I doubt who I am and what I do, and I want to set all writing aside and leave it. Not because there is nothing left in me to tell, of this world and others, because there is, there are so many stories in me that it is an ache that wants out, but I am too slow in putting them out, and when I have I feel so utterly useless.
Breathing is difficult enough as it is. Last week was utterly demolished due to my father calling, several times. One of the phone calls I was crying all the while, close to hysterical, and he never once asked what the matter was, how I was feeling, if there was anything he could do. Not a thing. He chattered on about nonsense and I cried and cried.

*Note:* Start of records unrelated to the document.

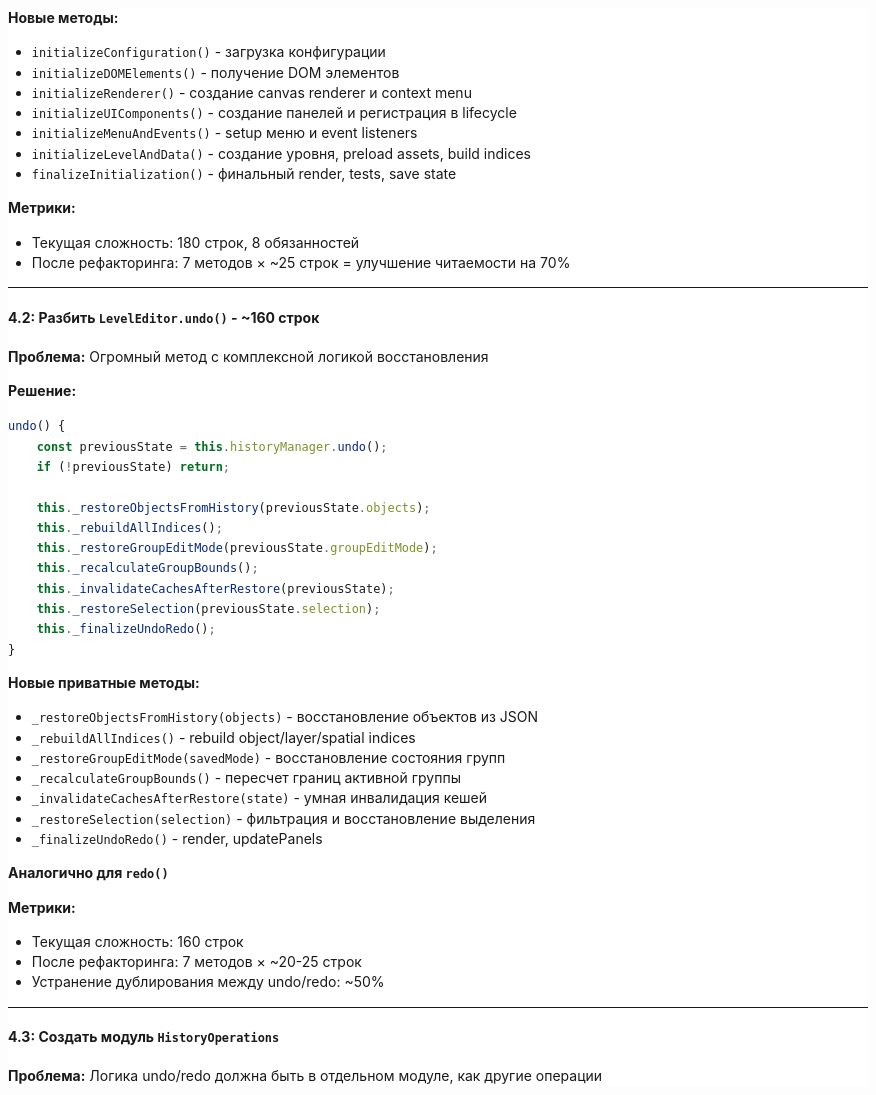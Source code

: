 **Новые методы:**
- `initializeConfiguration()` - загрузка конфигурации
- `initializeDOMElements()` - получение DOM элементов
- `initializeRenderer()` - создание canvas renderer и context menu
- `initializeUIComponents()` - создание панелей и регистрация в lifecycle
- `initializeMenuAndEvents()` - setup меню и event listeners
- `initializeLevelAndData()` - создание уровня, preload assets, build indices
- `finalizeInitialization()` - финальный render, tests, save state

**Метрики:**
- Текущая сложность: 180 строк, 8 обязанностей
- После рефакторинга: 7 методов × ~25 строк = улучшение читаемости на 70%

---

#### **4.2: Разбить `LevelEditor.undo()` - ~160 строк**
**Проблема:** Огромный метод с комплексной логикой восстановления

**Решение:**
```javascript
undo() {
    const previousState = this.historyManager.undo();
    if (!previousState) return;
    
    this._restoreObjectsFromHistory(previousState.objects);
    this._rebuildAllIndices();
    this._restoreGroupEditMode(previousState.groupEditMode);
    this._recalculateGroupBounds();
    this._invalidateCachesAfterRestore(previousState);
    this._restoreSelection(previousState.selection);
    this._finalizeUndoRedo();
}
```

**Новые приватные методы:**
- `_restoreObjectsFromHistory(objects)` - восстановление объектов из JSON
- `_rebuildAllIndices()` - rebuild object/layer/spatial indices
- `_restoreGroupEditMode(savedMode)` - восстановление состояния групп
- `_recalculateGroupBounds()` - пересчет границ активной группы
- `_invalidateCachesAfterRestore(state)` - умная инвалидация кешей
- `_restoreSelection(selection)` - фильтрация и восстановление выделения
- `_finalizeUndoRedo()` - render, updatePanels

**Аналогично для `redo()`**

**Метрики:**
- Текущая сложность: 160 строк
- После рефакторинга: 7 методов × ~20-25 строк
- Устранение дублирования между undo/redo: ~50%

---

#### **4.3: Создать модуль `HistoryOperations`**
**Проблема:** Логика undo/redo должна быть в отдельном модуле, как другие операции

And that stupid phone call brought me to the point where I cried during a call to a hotline instead, and was asked the question if I had ever filed a report for any of the illegal things he have done, and then the horrified question of why not.
Because if I did, if I had, everything would have been broken beyond all repair. But I think, now, that it might be anyway, and have been for very, very long.
Pressing charges is not going to do anything but break things even further, to alienate even more relatives, to bring it all to a he said/she said situation, and I will not be able to take it. It is too much as it is, even now.
I want to put everything down and just walk away. Not only him, and I have taken steps away already, but more.
Set everything aside and walk away. Leave the things that bring me so much despair behind. Lock away all stories, and for once guard my heart instead of leaving it so open.
Clinging to what hurts should be pointless. And I face things and I try to face things, but at some point it must surely be enough, at some point I must have done enough.
I want to turn away. I am so tired of facing all these things, and too tired to keep trying. I want to call so much a loss and walk away and not turn back, to go to places where there is no turning back from. Some things might be pointless to keep facing, and some things can never, ever get better. I feel like I might be one of those things, a useless thing, wrong and tainted and beyond fixing, and that nothing I do will ever matter.